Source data
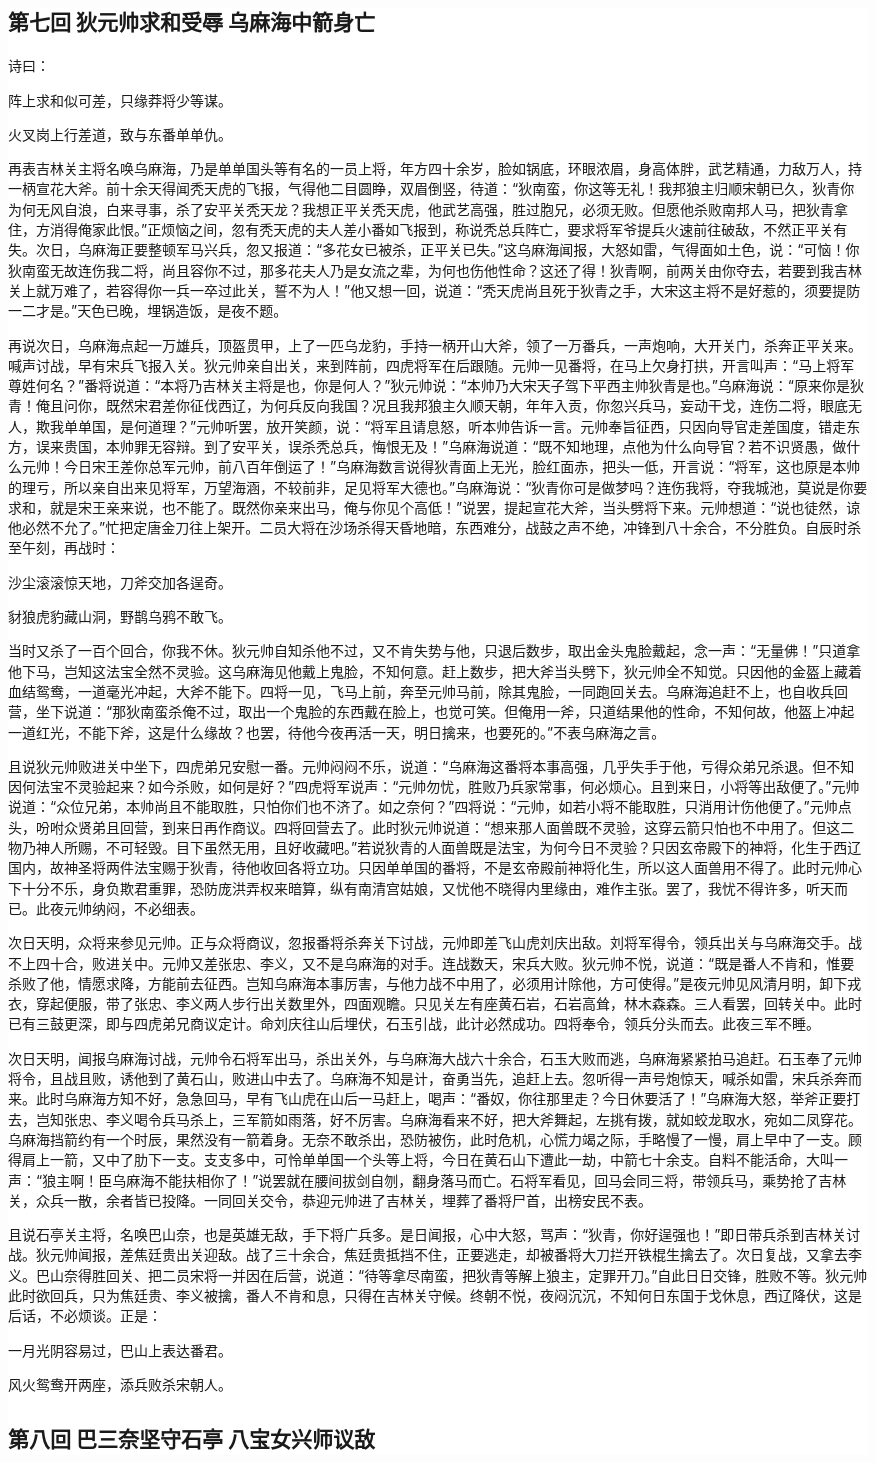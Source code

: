 ## 第七回  狄元帅求和受辱  乌麻海中箭身亡  

诗曰：  

阵上求和似可差，只缘莽将少等谋。  

火叉岗上行差道，致与东番单单仇。  

再表吉林关主将名唤乌麻海，乃是单单国头等有名的一员上将，年方四十余岁，脸如锅底，环眼浓眉，身高体胖，武艺精通，力敌万人，持一柄宣花大斧。前十余天得闻秃天虎的飞报，气得他二目圆睁，双眉倒竖，待道：“狄南蛮，你这等无礼！我邦狼主归顺宋朝已久，狄青你为何无风自浪，白来寻事，杀了安平关秃天龙？我想正平关秃天虎，他武艺高强，胜过胞兄，必须无败。但愿他杀败南邦人马，把狄青拿住，方消得俺家此恨。”正烦恼之间，忽有秃天虎的夫人差小番如飞报到，称说秃总兵阵亡，要求将军爷提兵火速前往破敌，不然正平关有失。次日，乌麻海正要整顿军马兴兵，忽又报道：“多花女已被杀，正平关已失。”这乌麻海闻报，大怒如雷，气得面如土色，说：“可恼！你狄南蛮无故连伤我二将，尚且容你不过，那多花夫人乃是女流之辈，为何也伤他性命？这还了得！狄青啊，前两关由你夺去，若要到我吉林关上就万难了，若容得你一兵一卒过此关，誓不为人！”他又想一回，说道：“秃天虎尚且死于狄青之手，大宋这主将不是好惹的，须要提防一二才是。”天色已晚，埋锅造饭，是夜不题。  

再说次日，乌麻海点起一万雄兵，顶盔贯甲，上了一匹乌龙豹，手持一柄开山大斧，领了一万番兵，一声炮响，大开关门，杀奔正平关来。喊声讨战，早有宋兵飞报入关。狄元帅亲自出关，来到阵前，四虎将军在后跟随。元帅一见番将，在马上欠身打拱，开言叫声：“马上将军尊姓何名？”番将说道：“本将乃吉林关主将是也，你是何人？”狄元帅说：“本帅乃大宋天子驾下平西主帅狄青是也。”乌麻海说：“原来你是狄青！俺且问你，既然宋君差你征伐西辽，为何兵反向我国？况且我邦狼主久顺天朝，年年入贡，你忽兴兵马，妄动干戈，连伤二将，眼底无人，欺我单单国，是何道理？”元帅听罢，放开笑颜，说：“将军且请息怒，听本帅告诉一言。元帅奉旨征西，只因向导官走差国度，错走东方，误来贵国，本帅罪无容辩。到了安平关，误杀秃总兵，悔恨无及！”乌麻海说道：“既不知地理，点他为什么向导官？若不识贤愚，做什么元帅！今日宋王差你总军元帅，前八百年倒运了！”乌麻海数言说得狄青面上无光，脸红面赤，把头一低，开言说：“将军，这也原是本帅的理亏，所以亲自出来见将军，万望海涵，不较前非，足见将军大德也。”乌麻海说：“狄青你可是做梦吗？连伤我将，夺我城池，莫说是你要求和，就是宋王亲来说，也不能了。既然你亲来出马，俺与你见个高低！”说罢，提起宣花大斧，当头劈将下来。元帅想道：“说也徒然，谅他必然不允了。”忙把定唐金刀往上架开。二员大将在沙场杀得天昏地暗，东西难分，战鼓之声不绝，冲锋到八十余合，不分胜负。自辰时杀至午刻，再战时：  

沙尘滚滚惊天地，刀斧交加各逞奇。  

豺狼虎豹藏山洞，野鹊乌鸦不敢飞。  

当时又杀了一百个回合，你我不休。狄元帅自知杀他不过，又不肯失势与他，只退后数步，取出金头鬼脸戴起，念一声：“无量佛！”只道拿他下马，岂知这法宝全然不灵验。这乌麻海见他戴上鬼脸，不知何意。赶上数步，把大斧当头劈下，狄元帅全不知觉。只因他的金盔上藏着血结鸳鸯，一道毫光冲起，大斧不能下。四将一见，飞马上前，奔至元帅马前，除其鬼脸，一同跑回关去。乌麻海追赶不上，也自收兵回营，坐下说道：“那狄南蛮杀俺不过，取出一个鬼脸的东西戴在脸上，也觉可笑。但俺用一斧，只道结果他的性命，不知何故，他盔上冲起一道红光，不能下斧，这是什么缘故？也罢，待他今夜再活一天，明日擒来，也要死的。”不表乌麻海之言。  

且说狄元帅败进关中坐下，四虎弟兄安慰一番。元帅闷闷不乐，说道：“乌麻海这番将本事高强，几乎失手于他，亏得众弟兄杀退。但不知因何法宝不灵验起来？如今杀败，如何是好？”四虎将军说声：“元帅勿忧，胜败乃兵家常事，何必烦心。且到来日，小将等出敌便了。”元帅说道：“众位兄弟，本帅尚且不能取胜，只怕你们也不济了。如之奈何？”四将说：“元帅，如若小将不能取胜，只消用计伤他便了。”元帅点头，吩咐众贤弟且回营，到来日再作商议。四将回营去了。此时狄元帅说道：“想来那人面兽既不灵验，这穿云箭只怕也不中用了。但这二物乃神人所赐，不可轻毁。目下虽然无用，且好收藏吧。”若说狄青的人面兽既是法宝，为何今日不灵验？只因玄帝殿下的神将，化生于西辽国内，故神圣将两件法宝赐于狄青，待他收回各将立功。只因单单国的番将，不是玄帝殿前神将化生，所以这人面兽用不得了。此时元帅心下十分不乐，身负欺君重罪，恐防庞洪弄权来暗算，纵有南清宫姑娘，又忧他不晓得内里缘由，难作主张。罢了，我忧不得许多，听天而已。此夜元帅纳闷，不必细表。  

次日天明，众将来参见元帅。正与众将商议，忽报番将杀奔关下讨战，元帅即差飞山虎刘庆出敌。刘将军得令，领兵出关与乌麻海交手。战不上四十合，败进关中。元帅又差张忠、李义，又不是乌麻海的对手。连战数天，宋兵大败。狄元帅不悦，说道：“既是番人不肯和，惟要杀败了他，情愿求降，方能前去征西。岂知乌麻海本事厉害，与他力战不中用了，必须用计除他，方可使得。”是夜元帅见风清月明，卸下戎衣，穿起便服，带了张忠、李义两人步行出关数里外，四面观瞻。只见关左有座黄石岩，石岩高耸，林木森森。三人看罢，回转关中。此时已有三鼓更深，即与四虎弟兄商议定计。命刘庆往山后埋伏，石玉引战，此计必然成功。四将奉令，领兵分头而去。此夜三军不睡。  

次日天明，闻报乌麻海讨战，元帅令石将军出马，杀出关外，与乌麻海大战六十余合，石玉大败而逃，乌麻海紧紧拍马追赶。石玉奉了元帅将令，且战且败，诱他到了黄石山，败进山中去了。乌麻海不知是计，奋勇当先，追赶上去。忽听得一声号炮惊天，喊杀如雷，宋兵杀奔而来。此时乌麻海方知不好，急急回马，早有飞山虎在山后一马赶上，喝声：“番奴，你往那里走？今日休要活了！”乌麻海大怒，举斧正要打去，岂知张忠、李义喝令兵马杀上，三军箭如雨落，好不厉害。乌麻海看来不好，把大斧舞起，左挑有拨，就如蛟龙取水，宛如二凤穿花。乌麻海挡箭约有一个时辰，果然没有一箭着身。无奈不敢杀出，恐防被伤，此时危机，心慌力竭之际，手略慢了一慢，肩上早中了一支。顾得肩上一箭，又中了肋下一支。支支多中，可怜单单国一个头等上将，今日在黄石山下遭此一劫，中箭七十余支。自料不能活命，大叫一声：“狼主啊！臣乌麻海不能扶相你了！”说罢就在腰间拔剑自刎，翻身落马而亡。石将军看见，回马会同三将，带领兵马，乘势抢了吉林关，众兵一散，余者皆已投降。一同回关交令，恭迎元帅进了吉林关，埋葬了番将尸首，出榜安民不表。  

且说石亭关主将，名唤巴山奈，也是英雄无敌，手下将广兵多。是日闻报，心中大怒，骂声：“狄青，你好逞强也！”即日带兵杀到吉林关讨战。狄元帅闻报，差焦廷贵出关迎敌。战了三十余合，焦廷贵抵挡不住，正要逃走，却被番将大刀拦开铁棍生擒去了。次日复战，又拿去李义。巴山奈得胜回关、把二员宋将一并因在后营，说道：“待等拿尽南蛮，把狄青等解上狼主，定罪开刀。”自此日日交锋，胜败不等。狄元帅此时欲回兵，只为焦廷贵、李义被擒，番人不肯和息，只得在吉林关守候。终朝不悦，夜闷沉沉，不知何日东国于戈休息，西辽降伏，这是后话，不必烦谈。正是：  

一月光阴容易过，巴山上表达番君。  

风火鸳鸯开两座，添兵败杀宋朝人。  

## 第八回  巴三奈坚守石亭  八宝女兴师议敌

WHAT YOU WILL DO:
Only the lines from the beginning of the records through the line bearing "火叉岗上行差道，致与东番单单仇。" belong in the answer, copied word for word with pictures left out.

YOUR RESPONSE:
Source code

: ## 第七回  狄元帅求和受辱  乌麻海中箭身亡  

诗曰：  

阵上求和似可差，只缘莽将少等谋。  

火叉岗上行差道，致与东番单单仇。  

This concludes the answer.